_Supplied material_.

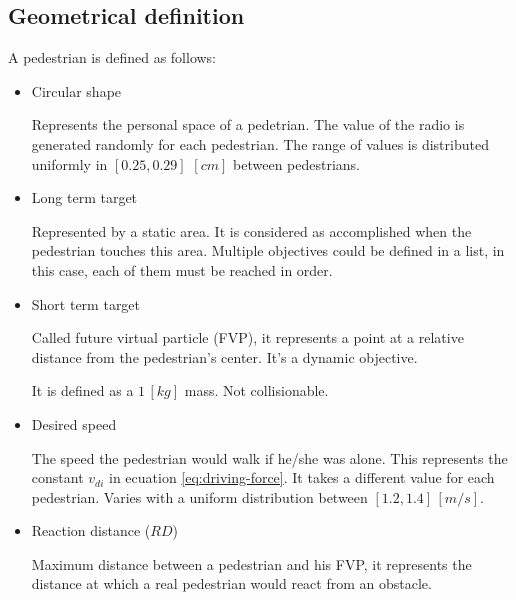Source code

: \documentclass[english]{article}
\begin{document}
\subsection{Geometrical definition}

A pedestrian is defined as follows: 

\begin{itemize}
    \item Circular shape
    
    Represents the personal space of a pedetrian. The value of the radio
    is generated randomly for each pedestrian. The range of values is
    distributed uniformly in $[0.25,0.29]$ $[cm]$ between pedestrians.
    
    \item Long term target
    
    Represented by a static area. It is considered as accomplished when
    the pedestrian touches this area. Multiple objectives could be defined
    in a list, in this case, each of them must be reached in order.
    
    \item Short term target
    
    Called future virtual particle (FVP), it represents a point at a relative
    distance from the pedestrian's center. It's a dynamic objective.
    
    It is defined as a $1\,[kg]$ mass. Not collisionable.
    
    \item Desired speed
    
    The speed the pedestrian would walk if he/she was alone. This represents
    the constant $v_{di}$ in ecuation \ref{eq:driving-force}. It takes
    a different value for each pedestrian. Varies with a uniform distribution
    between $[1.2,1.4]\,[m/s]$.
    
    \item Reaction distance ($RD$)
    
    
    Maximum distance between a pedestrian and his FVP, it represents the
    distance at which a real pedestrian would react from an obstacle.

\end{itemize}

\vspace{1cm}
\end{document}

_Work to complete_.
The word "area" occurs on certain lines of the material; count those lines and respond with the number only.

_Expected answer_.
2